Dataset entries:
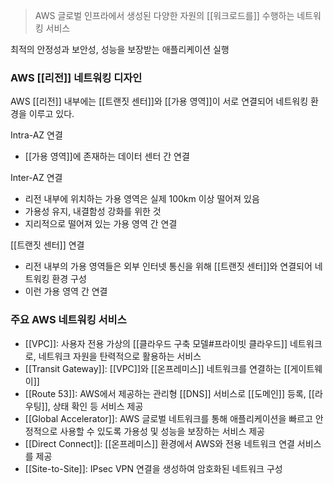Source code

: > AWS 글로벌 인프라에서 생성된 다양한 자원의 [[워크로드를]] 수행하는 네트워킹 서비스

최적의 안정성과 보안성, 성능을 보장받는 애플리케이션 실행

### AWS [[리전]] 네트워킹 디자인
AWS [[리전]] 내부에는 [[트랜짓 센터]]와 [[가용 영역]]이 서로 연결되어 네트워킹 환경을 이루고 있다.

Intra-AZ 연결
- [[가용 영역]]에 존재하는 데이터 센터 간 연결

Inter-AZ 연결
- 리전 내부에 위치하는 가용 영역은 실제 100km 이상 떨어져 있음
- 가용성 유지, 내결함성 강화를 위한 것
- 지리적으로 떨어져 있는 가용 영역 간 연결

[[트랜짓 센터]] 연결
- 리전 내부의 가용 영역들은 외부 인터넷 통신을 위해 [[트랜짓 센터]]와 연결되어 네트워킹 환경 구성
- 이런 가용 영역 간 연결

### 주요 AWS 네트워킹 서비스
- [[VPC]]: 사용자 전용 가상의 [[클라우드 구축 모델#프라이빗 클라우드]] 네트워크로, 네트워크 자원을 탄력적으로 활용하는 서비스
- [[Transit Gateway]]: [[VPC]]와 [[온프레미스]] 네트워크를 연결하는 [[게이트웨이]]
- [[Route 53]]: AWS에서 제공하는 관리형 [[DNS]] 서비스로 [[도메인]] 등록, [[라우팅]], 상태 확인 등 서비스 제공
- [[Global Accelerator]]: AWS 글로벌 네트워크를 통해 애플리케이션을 빠르고 안정적으로 사용할 수 있도록 가용성 및 성능을 보장하는 서비스 제공
- [[Direct Connect]]: [[온프레미스]] 환경에서 AWS와 전용 네트워크 연결 서비스를 제공
- [[Site-to-Site]]: IPsec VPN 연결을 생성하여 암호화된 네트워크 구성

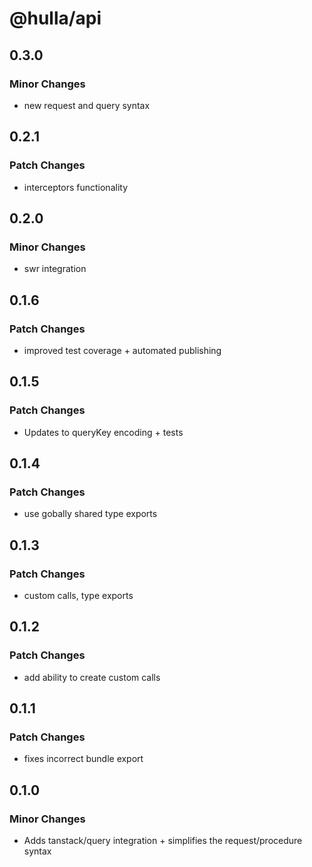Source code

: # @hulla/api

## 0.3.0

### Minor Changes

- new request and query syntax

## 0.2.1

### Patch Changes

- interceptors functionality

## 0.2.0

### Minor Changes

- swr integration

## 0.1.6

### Patch Changes

- improved test coverage + automated publishing

## 0.1.5

### Patch Changes

- Updates to queryKey encoding + tests

## 0.1.4

### Patch Changes

- use gobally shared type exports

## 0.1.3

### Patch Changes

- custom calls, type exports

## 0.1.2

### Patch Changes

- add ability to create custom calls

## 0.1.1

### Patch Changes

- fixes incorrect bundle export

## 0.1.0

### Minor Changes

- Adds tanstack/query integration + simplifies the request/procedure syntax
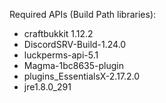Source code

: Required APIs (Build Path libraries):
- craftbukkit 1.12.2
- DiscordSRV-Build-1.24.0
- luckperms-api-5.1
- Magma-1bc8635-plugin
- plugins_EssentialsX-2.17.2.0
- jre1.8.0_291

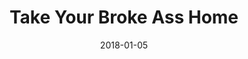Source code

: ---
title: Take Your Broke Ass Home
date: "2018-01-05"
path: "/take-your-broke-ass-home/"
image: "/media/take-your-broke-ass-home-cover.jpg"
videoId: "qCFkD_RBQCk"
spotifyLink: "https://open.spotify.com/user/1251488599/playlist/5h50OkYQbD3xCkl7a3zZil?si=s3KkU8wlRGOAfNtBBMULtA"
appleMusicLink: "https://itunes.apple.com/us/album/take-your-broke-ass-home-single/1373873024?ls=1&app=music&at=11lEW&ct=1e0wp8"
iTunesLink: "https://itunes.apple.com/us/album/take-your-broke-ass-home-single/1373873024?ls=1&app=itunes&at=11lEW&ct=1e0wp8"
youTubeLink: "https://www.youtube.com/watch?v=qCFkD_RBQCk"
soundcloudLink: "https://soundcloud.com/cody_ray_music/sets/take-your-broke-ass-home"
googlePlayLink: "https://play.google.com/store/music/album/Cody_Ray_Take_Your_Broke_Ass_Home?id=Bfq73rnrz54x6gbvqljsk4lephe"
amazonMusicLink: "https://www.amazon.com/dp/B07CGPY7NM/ref=cm_sw_r_cp_ep_dp_CjN3AbATSK04W?tag=smarturl-20"
mailchimpURL: "test"
---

WORK TASK:
Write out the data above exactly as it appears, but without any image.

ANSWER TO THE PROBLEM:
Source code

: > AWS 글로벌 인프라에서 생성된 다양한 자원의 [[워크로드를]] 수행하는 네트워킹 서비스

최적의 안정성과 보안성, 성능을 보장받는 애플리케이션 실행

### AWS [[리전]] 네트워킹 디자인
AWS [[리전]] 내부에는 [[트랜짓 센터]]와 [[가용 영역]]이 서로 연결되어 네트워킹 환경을 이루고 있다.

Intra-AZ 연결
- [[가용 영역]]에 존재하는 데이터 센터 간 연결

Inter-AZ 연결
- 리전 내부에 위치하는 가용 영역은 실제 100km 이상 떨어져 있음
- 가용성 유지, 내결함성 강화를 위한 것
- 지리적으로 떨어져 있는 가용 영역 간 연결

[[트랜짓 센터]] 연결
- 리전 내부의 가용 영역들은 외부 인터넷 통신을 위해 [[트랜짓 센터]]와 연결되어 네트워킹 환경 구성
- 이런 가용 영역 간 연결

### 주요 AWS 네트워킹 서비스
- [[VPC]]: 사용자 전용 가상의 [[클라우드 구축 모델#프라이빗 클라우드]] 네트워크로, 네트워크 자원을 탄력적으로 활용하는 서비스
- [[Transit Gateway]]: [[VPC]]와 [[온프레미스]] 네트워크를 연결하는 [[게이트웨이]]
- [[Route 53]]: AWS에서 제공하는 관리형 [[DNS]] 서비스로 [[도메인]] 등록, [[라우팅]], 상태 확인 등 서비스 제공
- [[Global Accelerator]]: AWS 글로벌 네트워크를 통해 애플리케이션을 빠르고 안정적으로 사용할 수 있도록 가용성 및 성능을 보장하는 서비스 제공
- [[Direct Connect]]: [[온프레미스]] 환경에서 AWS와 전용 네트워크 연결 서비스를 제공
- [[Site-to-Site]]: IPsec VPN 연결을 생성하여 암호화된 네트워크 구성

Source code

: # @hulla/api

## 0.3.0

### Minor Changes

- new request and query syntax

## 0.2.1

### Patch Changes

- interceptors functionality

## 0.2.0

### Minor Changes

- swr integration

## 0.1.6

### Patch Changes

- improved test coverage + automated publishing

## 0.1.5

### Patch Changes

- Updates to queryKey encoding + tests

## 0.1.4

### Patch Changes

- use gobally shared type exports

## 0.1.3

### Patch Changes

- custom calls, type exports

## 0.1.2

### Patch Changes

- add ability to create custom calls

## 0.1.1

### Patch Changes

- fixes incorrect bundle export

## 0.1.0

### Minor Changes

- Adds tanstack/query integration + simplifies the request/procedure syntax
Source code

: Required APIs (Build Path libraries):
- craftbukkit 1.12.2
- DiscordSRV-Build-1.24.0
- luckperms-api-5.1
- Magma-1bc8635-plugin
- plugins_EssentialsX-2.17.2.0
- jre1.8.0_291

Source code

: ---
title: Take Your Broke Ass Home
date: "2018-01-05"
path: "/take-your-broke-ass-home/"
image: "/media/take-your-broke-ass-home-cover.jpg"
videoId: "qCFkD_RBQCk"
spotifyLink: "https://open.spotify.com/user/1251488599/playlist/5h50OkYQbD3xCkl7a3zZil?si=s3KkU8wlRGOAfNtBBMULtA"
appleMusicLink: "https://itunes.apple.com/us/album/take-your-broke-ass-home-single/1373873024?ls=1&app=music&at=11lEW&ct=1e0wp8"
iTunesLink: "https://itunes.apple.com/us/album/take-your-broke-ass-home-single/1373873024?ls=1&app=itunes&at=11lEW&ct=1e0wp8"
youTubeLink: "https://www.youtube.com/watch?v=qCFkD_RBQCk"
soundcloudLink: "https://soundcloud.com/cody_ray_music/sets/take-your-broke-ass-home"
googlePlayLink: "https://play.google.com/store/music/album/Cody_Ray_Take_Your_Broke_Ass_Home?id=Bfq73rnrz54x6gbvqljsk4lephe"
amazonMusicLink: "https://www.amazon.com/dp/B07CGPY7NM/ref=cm_sw_r_cp_ep_dp_CjN3AbATSK04W?tag=smarturl-20"
mailchimpURL: "test"
---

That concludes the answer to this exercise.